As marketing campaigns go, it was almost too perfect. Too easy.
But for country singer Jimmy Wayne, it's just further proof that, after a gut-wrenchingly difficult childhood, life can get better.
As a child, Wayne dealt with a non-existent father, a mother who was in and out of prison and an abusive stepfather who took Wayne and his mother on the lam, fleeing across the country. Eventually, they dropped the 13-year-old Wayne at a bus station and he watched his mother and stepfather drive away.
One of the first people who tried, and succeeded, to set him straight and on a positive path was his sixth-grade teacher.
At 16, he went to live in the home with Bea and Russell Costner, who also had a huge impact on his life. Part of what they taught him was hard work; Bea would often bring a cold Coca-Colas after he did chores around the house. She also paid him for the work.
Years later at his concerts, he would tell the audience how his teacher urged him to write his feelings down in a journal rather than act them out. He also talked about those cold drinks.
This past summer, Coke used his "I Love You This Much" song as part of its Share A Coke campaign and that led to a partnership with Krystal, the Chattanooga-founded burger chain that frequently partners with Coke on marketing campaigns. When all sides sat down to talk about a possible marketing campaign, they asked for Wayne's ideas.
"I didn't want it to be about me anymore," he says. "I wanted to honor teachers. My teacher."
The Country Fried Favorites campaign was hatched and students across the region were asked to design and create an artistic sculpture using Krystal burger boxes. The winner was Sequoyah High School in Soddy-Daisy which on Friday, Sept. 30, received a special "Crystal Friday" event at the school that included a check for $5,000, a visit from Krystal's 18-wheel food truck carrying burgers, fries and drinks and a concert by Wayne, who has six Top 20 country hits, including the No. 1 "Do You Believe Me Now" and the No. 3 "Stay Gone."
Sequoyah art teacher Liz Kimbal says the students created an eagle out of the boxes, both to honor the school's mascot, but also to highlight a new incentive program at the school. Called Soar, it recognizes students who go above and beyond what's expected of them. Wayne's concert was a great reward for their work, she says.
"Jimmy came and played football and danced around with the kids and, of course, performed," she says.
Red Bank High School took second place and won $500 in Country Fried Favorites; Dickerson Middle School in Marietta, Ga., won third place.
On Sept. 29, the day before Sequoyah's celebration, Crystal Friday, now retired from teaching, was flown from her home in Bessemer City, N.C., to Coke's corporate offices in Atlanta, where she given the full red-carpet treatment during a ceremony in her honor. At the event, 3,200 Coke employees and some of her friends were greeted with Cokes and Krystals served in bottles and boxes with her name on them.

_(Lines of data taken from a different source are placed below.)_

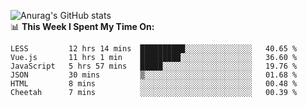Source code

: 
![Anurag's GitHub stats](https://github-readme-stats.vercel.app/api?username=supergczh&show_icons=true&theme=radical)
<br />
📊 **This Week I Spent My Time On:**

<!--START_SECTION:waka-->

```text
LESS         12 hrs 14 mins  ██████████░░░░░░░░░░░░░░░   40.65 %
Vue.js       11 hrs 1 min    █████████░░░░░░░░░░░░░░░░   36.60 %
JavaScript   5 hrs 57 mins   █████░░░░░░░░░░░░░░░░░░░░   19.76 %
JSON         30 mins         ▒░░░░░░░░░░░░░░░░░░░░░░░░   01.68 %
HTML         8 mins          ░░░░░░░░░░░░░░░░░░░░░░░░░   00.48 %
Cheetah      7 mins          ░░░░░░░░░░░░░░░░░░░░░░░░░   00.39 %
```

<!--END_SECTION:waka-->
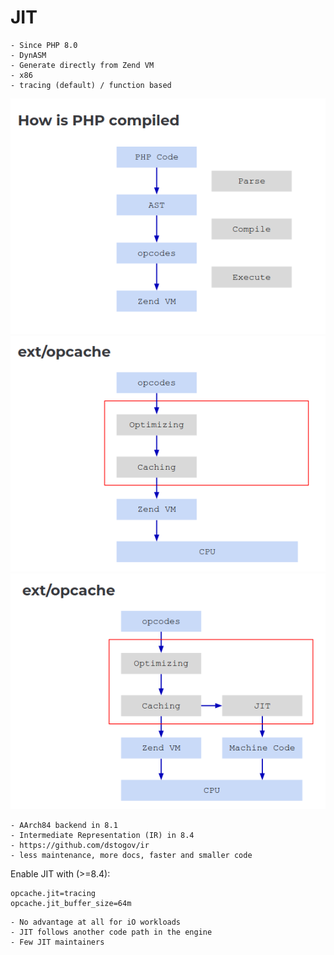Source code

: # JIT

    - Since PHP 8.0
    - DynASM
    - Generate directly from Zend VM
    - x86
    - tracing (default) / function based

![compile.png](compile.png)
![opcache.png](opcache.png)
![jit.png](jit.png)

    - AArch84 backend in 8.1
    - Intermediate Representation (IR) in 8.4
    - https://github.com/dstogov/ir
    - less maintenance, more docs, faster and smaller code

Enable JIT with (>=8.4):

```
opcache.jit=tracing
opcache.jit_buffer_size=64m
```

    - No advantage at all for iO workloads
    - JIT follows another code path in the engine
    - Few JIT maintainers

Wayne realizes not everyone has the opportunity to thank a special teacher in such a grand way, but for him, even the recognition for Friday comes up short.
"I feel like I haven't done enough," he says. "She changed my life. The hurtful things I'd say to her and the way I acted up were horrible. She taught me to write and made me the person I am today."
Wayne and Friday reconnected after the release of his first CD when she appeared at a CD signing in Bessemer City.
"The line was around the building and she stood in line two hours," he says. "I saw these hands pushing a CD across the the table and looked up and there she was. To have a hero and to be able to meet them later and say 'Thank you' it still hasn't sunk in."
"We can all remember a teacher who changed our lives and helped shape our future," says Heather Schlesinger, director of calendar programs and promotions for The Krystal Co. "For teachers, it's a labor of love that often goes unnoticed. This award is simply our way of saying 'thank you' to teachers everywhere and to our communities that give us so much."
A new contest is planned for next year, but most agree it will be hard to top how well this one fell into place.
"It was pretty special," Schlesinger says.